Records to use:
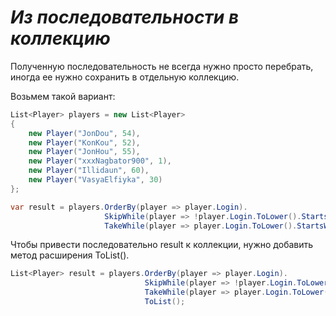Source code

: # *Из последовательности в коллекцию*

Полученную последовательность не всегда нужно просто перебрать, иногда ее нужно сохранить в отдельную
коллекцию.

Возьмем такой вариант:
```cs
List<Player> players = new List<Player>
{
    new Player("JonDou", 54),
    new Player("KonKou", 52),
    new Player("JonHou", 55),
    new Player("xxxNagbator900", 1),
    new Player("Illidaun", 60),
    new Player("VasyaElfiyka", 30)
};

var result = players.OrderBy(player => player.Login).
                     SkipWhile(player => !player.Login.ToLower().StartsWith("j")).
                     TakeWhile(player => player.Login.ToLower().StartsWith("j"));
```
Чтобы привести последовательно result к коллекции, нужно добавить метод расширения ToList().
```cs
List<Player> result = players.OrderBy(player => player.Login).
                              SkipWhile(player => !player.Login.ToLower().StartsWith("j")).
                              TakeWhile(player => player.Login.ToLower().StartsWith("j")).
                              ToList();
```
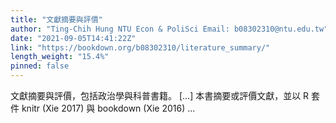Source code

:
```yaml
---
title: "文獻摘要與評價"
author: "Ting-Chih Hung NTU Econ & PoliSci Email: b08302310@ntu.edu.tw"
date: "2021-09-05T14:41:22Z"
link: "https://bookdown.org/b08302310/literature_summary/"
length_weight: "15.4%"
pinned: false
---
```


文獻摘要與評價，包括政治學與科普書籍。 [...] 本書摘要或評價文獻，並以 R 套件 knitr (Xie 2017) 與 bookdown (Xie 2016) ...
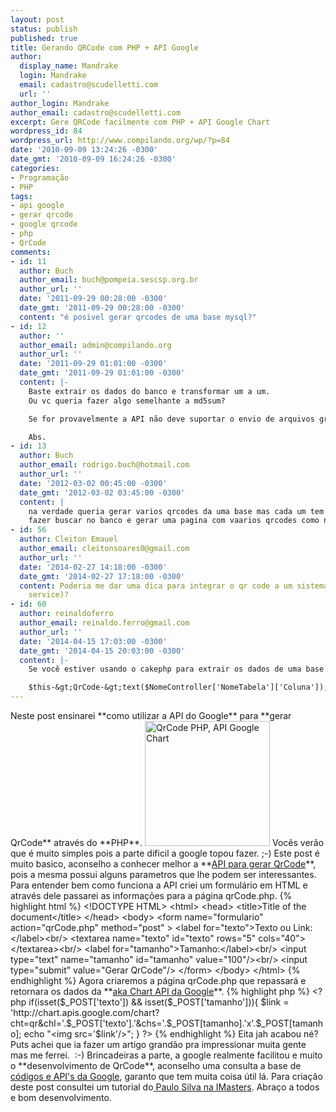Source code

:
 ```yaml
---
layout: post
status: publish
published: true
title: Gerando QRCode com PHP + API Google
author:
  display_name: Mandrake
  login: Mandrake
  email: cadastro@scudelletti.com
  url: ''
author_login: Mandrake
author_email: cadastro@scudelletti.com
excerpt: Gere QRCode facilmente com PHP + API Google Chart
wordpress_id: 84
wordpress_url: http://www.compilando.org/wp/?p=84
date: '2010-09-09 13:24:26 -0300'
date_gmt: '2010-09-09 16:24:26 -0300'
categories:
- Programação
- PHP
tags:
- api google
- gerar qrcode
- google qrcode
- php
- QrCode
comments:
- id: 11
  author: Buch
  author_email: buch@pompeia.sescsp.org.br
  author_url: ''
  date: '2011-09-29 00:28:00 -0300'
  date_gmt: '2011-09-29 00:28:00 -0300'
  content: "é posivel gerar qrcodes de uma base mysql?"
- id: 12
  author: ''
  author_email: admin@compilando.org
  author_url: ''
  date: '2011-09-29 01:01:00 -0300'
  date_gmt: '2011-09-29 01:01:00 -0300'
  content: |-
    Baste extrair os dados do banco e transformar um a um.
    Ou vc queria fazer algo semelhante a md5sum?

    Se for provavelmente a API não deve suportar o envio de arquivos grandes.

    Abs.
- id: 13
  author: Buch
  author_email: rodrigo.buch@hotmail.com
  author_url: ''
  date: '2012-03-02 00:45:00 -0300'
  date_gmt: '2012-03-02 03:45:00 -0300'
  content: |
    na verdade queria gerar varios qrcodes da uma base mas cada um tem poucas linhas de texto
    fazer buscar no banco e gerar uma pagina com vaarios qrcodes como nuna tabela dinamica
- id: 56
  author: Cleiton Emauel
  author_email: cleitonsoares0@gmail.com
  author_url: ''
  date: '2014-02-27 14:18:00 -0300'
  date_gmt: '2014-02-27 17:18:00 -0300'
  content: Poderia me dar uma dica para integrar o qr code a um sistema de estoque(web
    service)?
- id: 60
  author: reinaldoferro
  author_email: reinaldo.ferro@gmail.com
  author_url: ''
  date: '2014-04-15 17:03:00 -0300'
  date_gmt: '2014-04-15 20:03:00 -0300'
  content: |-
    Se você estiver usando o cakephp para extrair os dados de uma base use esse comando no plugin

    $this-&gt;QrCode-&gt;text($NomeController['NomeTabela']['Coluna']);
---
```

<p style="text-align: left;">Neste post ensinarei **como utilizar a API do Google** para **gerar QrCode** através do **PHP**.
<img class="aligncenter" style="border: 0px initial initial;" src="http://i206.photobucket.com/albums/bb289/Mandrake__/chart.png" alt="QrCode PHP, API Google Chart" width="200" height="200" />
Vocês verão que é muito simples pois a parte dificil a google topou fazer. ;-)
Este post é muito basico, aconselho a conhecer melhor a **<a href="http://code.google.com/intl/pt-BR/apis/chart/docs/gallery/qr_codes.html">API para gerar QrCode</a>**, pois a mesma possui alguns parametros que lhe podem ser interessantes.
Para entender bem como funciona a API criei um formulário em HTML e através dele passarei as informações para a página qrCode.php.
{% highlight html %}
&lt;!DOCTYPE HTML&gt;
&lt;html&gt;
	&lt;head&gt;
		&lt;title&gt;Title of the document&lt;/title&gt;
	&lt;/head&gt;
	&lt;body&gt;
		&lt;form name=&quot;formulario&quot; action=&quot;qrCode.php&quot; method=&quot;post&quot; &gt;
			&lt;label for=&quot;texto&quot;&gt;Texto ou Link:&lt;/label&gt;&lt;br/&gt;
			&lt;textarea name=&quot;texto&quot; id=&quot;texto&quot; rows=&quot;5&quot; cols=&quot;40&quot;&gt;&lt;/textarea&gt;&lt;br/&gt;
			&lt;label for=&quot;tamanho&quot;&gt;Tamanho:&lt;/label&gt;&lt;br/&gt;
			&lt;input type=&quot;text&quot; name=&quot;tamanho&quot; id=&quot;tamanho&quot; value=&quot;100&quot;/&gt;&lt;br/&gt;
			&lt;input type=&quot;submit&quot; value=&quot;Gerar QrCode&quot;/&gt;
		&lt;/form&gt;
&lt;/body&gt;
&lt;/html&gt;
{% endhighlight %}
Agora criaremos a página qrCode.php que repassará e retornara os dados da **<a href="http://code.google.com/intl/pt-BR/apis/chart/docs/gallery/qr_codes.html">aka Chart API da Google</a>**.
{% highlight php %}
&lt;?php
	if(isset($_POST['texto']) &amp;&amp; isset($_POST['tamanho'])){
		$link = 'http://chart.apis.google.com/chart?cht=qr&amp;chl='.$_POST['texto'].'&amp;chs='.$_POST[tamanho].'x'.$_POST[tamanho];
		echo &quot;&lt;img src='$link'/&gt;&quot;;
	}
?&gt;
{% endhighlight %}
Eita jah acabou né? Puts achei que ia fazer um artigo grandão pra impressionar muita gente mas me ferrei.  :-)
Brincadeiras a parte, a google realmente facilitou e muito o **desenvolvimento de QrCode**, aconselho uma consulta a base de <a href="http://code.google.com/">códigos e API's da Google</a>, garanto que tem muita coisa útil lá.
Para criação deste post consultei um tutorial do<a href="	http://imasters.uol.com.br/artigo/11752/aplicativosmoveis/gerar_qr_code_atraves_de_api_do_google/"> </a><a href="	http://imasters.uol.com.br/artigo/11752/aplicativosmoveis/gerar_qr_code_atraves_de_api_do_google/">Paulo Silva na IMaster</a><a href="	http://imasters.uol.com.br/artigo/11752/aplicativosmoveis/gerar_qr_code_atraves_de_api_do_google/">s</a>.
Abraço a todos e bom desenvolvimento.
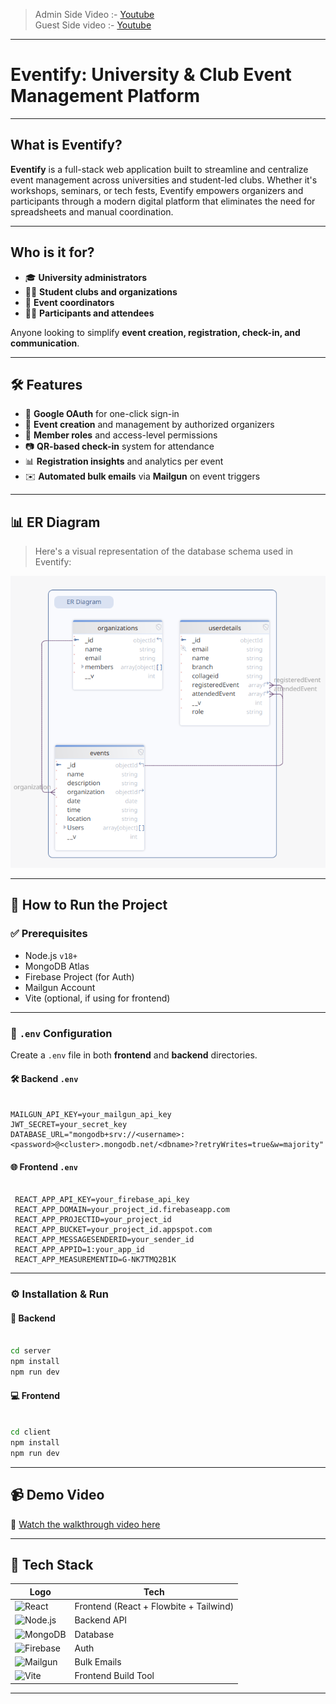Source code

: > Admin Side Video :- [Youtube](https://youtu.be/7JQYEn1xF_Q)
> <br> Guest Side video :- [Youtube](https://youtu.be/fZXbXKHmXqI)
---
#  Eventify: University & Club Event Management Platform

---

## What is Eventify?

**Eventify** is a full-stack web application built to streamline and centralize event management across universities and student-led clubs. Whether it's workshops, seminars, or tech fests, Eventify empowers organizers and participants through a modern digital platform that eliminates the need for spreadsheets and manual coordination.

---

##  Who is it for?

* 🎓 **University administrators**
* 🧑‍🎓 **Student clubs and organizations**
* 📢 **Event coordinators**
* 🙋‍♂️ **Participants and attendees**

Anyone looking to simplify **event creation, registration, check-in, and communication**.

---

## 🛠️ Features

* 🔐 **Google OAuth** for one-click sign-in
* 📝 **Event creation** and management by authorized organizers
* 👥 **Member roles** and access-level permissions
* 📷 **QR-based check-in** system for attendance
* 📊 **Registration insights** and analytics per event
* ✉️ **Automated bulk emails** via **Mailgun** on event triggers

---

## 📊 ER Diagram

> Here's a visual representation of the database schema used in Eventify:

![ER Diagram](assets/er_diagram.png) 

---

## 🚀 How to Run the Project

### ✅ Prerequisites

* Node.js `v18+`
* MongoDB Atlas
* Firebase Project (for Auth)
* Mailgun Account
* Vite (optional, if using for frontend)

---

### 📁 `.env` Configuration

Create a `.env` file in both **frontend** and **backend** directories.

#### 🛠️ Backend `.env`

```env

MAILGUN_API_KEY=your_mailgun_api_key
JWT_SECRET=your_secret_key  
DATABASE_URL="mongodb+srv://<username>:<password>@<cluster>.mongodb.net/<dbname>?retryWrites=true&w=majority"

```

#### 🌐 Frontend `.env`

```env

 REACT_APP_API_KEY=your_firebase_api_key
 REACT_APP_DOMAIN=your_project_id.firebaseapp.com
 REACT_APP_PROJECTID=your_project_id
 REACT_APP_BUCKET=your_project_id.appspot.com
 REACT_APP_MESSAGESENDERID=your_sender_id
 REACT_APP_APPID=1:your_app_id
 REACT_APP_MEASUREMENTID=G-NK7TMQ2B1K

```

---

### ⚙️ Installation & Run

#### 🔄 Backend

```bash

cd server
npm install
npm run dev
```

#### 💻 Frontend

```bash

cd client
npm install
npm run dev
```

---

## 📹 Demo Video

🎥 [Watch the walkthrough video here](https://your-demo-link.com) <!-- Replace with your actual demo video link -->

---

## 🧱 Tech Stack

| Logo                                                                                                           | Tech                                   |
| -------------------------------------------------------------------------------------------------------------- | -------------------------------------- |
| ![React](https://img.shields.io/badge/-React-20232A?logo=react\&logoColor=61DAFB\&style=for-the-badge)         | Frontend (React + Flowbite + Tailwind) |
| ![Node.js](https://img.shields.io/badge/-Node.js-339933?logo=node.js\&logoColor=white\&style=for-the-badge)    | Backend API                            |
| ![MongoDB](https://img.shields.io/badge/-MongoDB-47A248?logo=mongodb\&logoColor=white\&style=for-the-badge)    | Database                               |
| ![Firebase](https://img.shields.io/badge/-Firebase-FFCA28?logo=firebase\&logoColor=white\&style=for-the-badge) | Auth                                   |
| ![Mailgun](https://img.shields.io/badge/-Mailgun-DC143C?logo=mailgun\&logoColor=white\&style=for-the-badge)    | Bulk Emails                            |
| ![Vite](https://img.shields.io/badge/-Vite-646CFF?logo=vite\&logoColor=white\&style=for-the-badge)             | Frontend Build Tool                    |

---
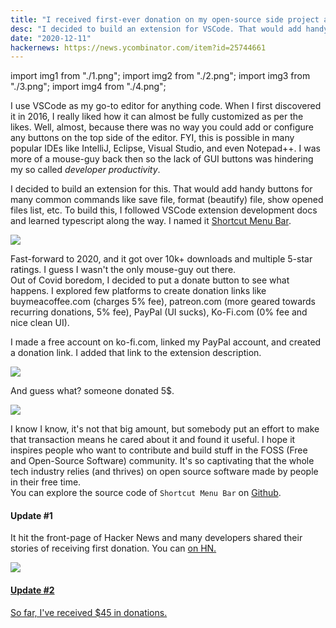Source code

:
 ```yaml
---
title: "I received first-ever donation on my open-source side project and it felt great!"
desc: "I decided to build an extension for VSCode. That would add handy buttons for many common commands like save file, format file, show opened files etc."
date: "2020-12-11"
hackernews: https://news.ycombinator.com/item?id=25744661
---
```


import img1 from "./1.png";
import img2 from "./2.png";
import img3 from "./3.png";
import img4 from "./4.png";

I use VSCode as my go-to editor for anything code. When I first discovered it in 2016, I really liked how it can almost be fully customized as per the likes. Well, almost, because there was no way you could add or configure any buttons on the top side of the editor. FYI, this is possible in many popular IDEs like IntelliJ, Eclipse, Visual Studio, and even Notepad++. I was more of a mouse-guy back then so the lack of GUI buttons was hindering my so called _developer productivity_.

I decided to build an extension for this. That would add handy buttons for many common commands like save file, format (beautify) file, show opened files list, etc. To build this, I followed VSCode extension development docs and learned typescript along the way. I named it [Shortcut Menu Bar](https://marketplace.visualstudio.com/items?itemName=jerrygoyal.shortcut-menu-bar).

<Img src={img1} type="ss" caption="Shortcut Menu Bar" />

Fast-forward to 2020, and it got over 10k+ downloads and multiple 5-star ratings. I guess I wasn't the only mouse-guy out there.  
Out of Covid boredom, I decided to put a donate button to see what happens. I explored few platforms to create donation links like buymeacoffee.com (charges 5% fee), patreon.com (more geared towards recurring donations, 5% fee), PayPal (UI sucks), Ko-Fi.com (0% fee and nice clean UI).

I made a free account on ko-fi.com, linked my PayPal account, and created a donation link. I added that link to the extension description.

<Img src={img2} type="ss" caption="Buy me a coffee" />

And guess what? someone donated 5$.

<Img src={img3} type="ss" caption="donation via ko-fi.com" />

I know I know, it's not that big amount, but somebody put an effort to make that transaction means he cared about it and found it useful.
I hope it inspires people who want to contribute and build stuff in the FOSS (Free and Open-Source Software) community. It's so captivating that the whole tech industry relies (and thrives) on open source software made by people in their free time.  
You can explore the source code of `Shortcut Menu Bar` on [Github](https://github.com/GorvGoyl/Shortcut-Menu-Bar-VSCode-Extension).

#### Update #1

It hit the front-page of Hacker News and many developers shared their stories of receiving first donation. You can <A new={true} href="https://news.ycombinator.com/item?id=25744661" text="join the conversation"  /> on HN.

<Img src={img4} type="ss" className="mx-auto md:w-2/3" caption="Front-page of Hacker News" />

#### Update #2

So far, I've received $45 in donations.
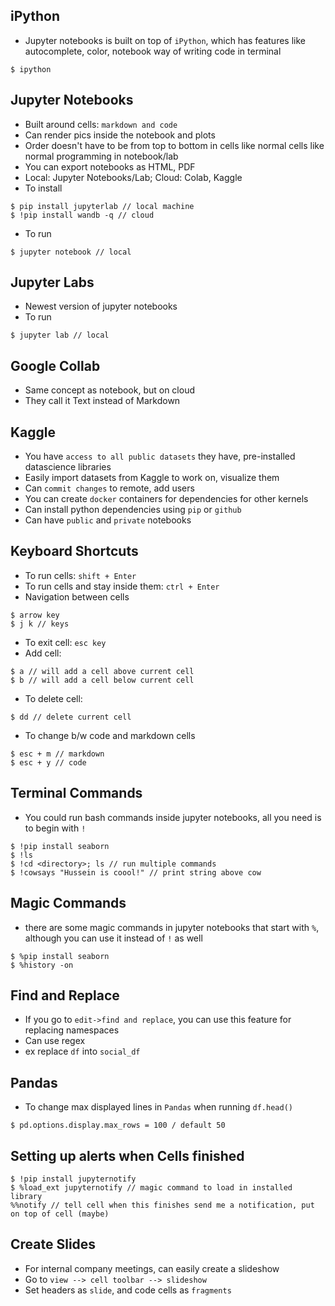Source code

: ## iPython
- Jupyter notebooks is built on top of `iPython`, which has features like autocomplete, color, notebook way of writing code in terminal
```
$ ipython
```

## Jupyter Notebooks
- Built around cells: `markdown and code`
- Can render pics inside the notebook and plots
- Order doesn't have to be from top to bottom in cells like normal cells like normal programming in notebook/lab
- You can export notebooks as HTML, PDF 
- Local: Jupyter Notebooks/Lab; Cloud: Colab, Kaggle
- To install
```
$ pip install jupyterlab // local machine
$ !pip install wandb -q // cloud
```
- To run
```
$ jupyter notebook // local
```

## Jupyter Labs
- Newest version of jupyter notebooks
- To run 
```
$ jupyter lab // local
```

## Google Collab
- Same concept as notebook, but on cloud
- They call it Text instead of Markdown

## Kaggle
- You have `access to all public datasets` they have, pre-installed datascience libraries
- Easily import datasets from Kaggle to work on, visualize them
- Can `commit changes` to remote, add users
- You can create `docker` containers for dependencies for other kernels
- Can install python dependencies using `pip` or `github`
- Can have `public` and `private` notebooks

## Keyboard Shortcuts
- To run cells: ` shift + Enter `
- To run cells and stay inside them: ` ctrl + Enter `
- Navigation between cells
 ```
 $ arrow key
 $ j k // keys
 ```
- To exit cell: `esc key`
- Add cell: 
```
$ a // will add a cell above current cell
$ b // will add a cell below current cell
```
- To delete cell:
```
$ dd // delete current cell
```
- To change b/w code and markdown cells
```
$ esc + m // markdown
$ esc + y // code
```

## Terminal Commands
- You could run bash commands inside jupyter notebooks, all you need is to begin with `!`
```
$ !pip install seaborn
$ !ls
$ !cd <directory>; ls // run multiple commands
$ !cowsays "Hussein is coool!" // print string above cow 
```

## Magic Commands
- there are some magic commands in jupyter notebooks that start with `%`, although you can use it instead of `!` as well
```
$ %pip install seaborn
$ %history -on 
```

## Find and Replace
- If you go to `edit->find and replace`, you can use this feature for replacing namespaces
- Can use regex
- ex replace `df` into `social_df`

## Pandas
- To change max displayed lines in `Pandas` when running `df.head()`
```
$ pd.options.display.max_rows = 100 / default 50
```

## Setting up alerts when Cells finished
```
$ !pip install jupyternotify
$ %load_ext jupyternotify // magic command to load in installed library
%%notify // tell cell when this finishes send me a notification, put on top of cell (maybe)
```

## Create Slides 
- For internal company meetings, can easily create a slideshow
- Go to `view --> cell toolbar --> slideshow`
- Set headers as `slide`, and code cells as `fragments`
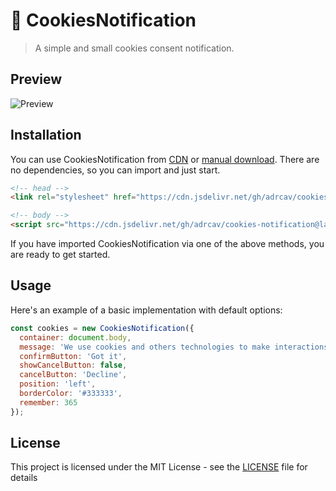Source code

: # 🍪 CookiesNotification

<blockquote>A simple and small cookies consent notification.</blockquote>

## Preview
![Preview](https://i.imgur.com/WmPSTpk.gif)

## Installation

You can use CookiesNotification from [CDN](https://cdn.jsdelivr.net/gh/adrcav/cookies-notification@latest/dist/) or [manual download](https://github.com/adrcav/cookies-notification/archive/master.zip). There are no dependencies, so you can import and just start.

```html
<!-- head -->
<link rel="stylesheet" href="https://cdn.jsdelivr.net/gh/adrcav/cookies-notification@latest/dist/css/cookies-notification.min.css">

<!-- body -->
<script src="https://cdn.jsdelivr.net/gh/adrcav/cookies-notification@latest/dist/js/cookies-notification.min.js"></script>
```

If you have imported CookiesNotification via one of the above methods, you are ready to get started.

## Usage

Here's an example of a basic implementation with default options:

```javascript
const cookies = new CookiesNotification({
  container: document.body,
  message: 'We use cookies and others technologies to make interactions with our services easy and meaningful. By continuing to use this site you are giving us your consent to do this.',
  confirmButton: 'Got it',
  showCancelButton: false,
  cancelButton: 'Decline',
  position: 'left',
  borderColor: '#333333',
  remember: 365
});
```

## License
This project is licensed under the MIT License - see the [LICENSE](LICENSE) file for details
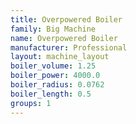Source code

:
 ```yaml
---
title: Overpowered Boiler
family: Big Machine
name: Overpowered Boiler
manufacturer: Professional
layout: machine_layout
boiler_volume: 1.25
boiler_power: 4000.0
boiler_radius: 0.0762
boiler_length: 0.5
groups: 1
---
```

What the task requires: Only lines that contain the string "organizers" count; pick each one out of the records and copy it.

Exercise result:
**Eventify** is a full-stack web application built to streamline and centralize event management across universities and student-led clubs. Whether it's workshops, seminars, or tech fests, Eventify empowers organizers and participants through a modern digital platform that eliminates the need for spreadsheets and manual coordination.
* 📝 **Event creation** and management by authorized organizers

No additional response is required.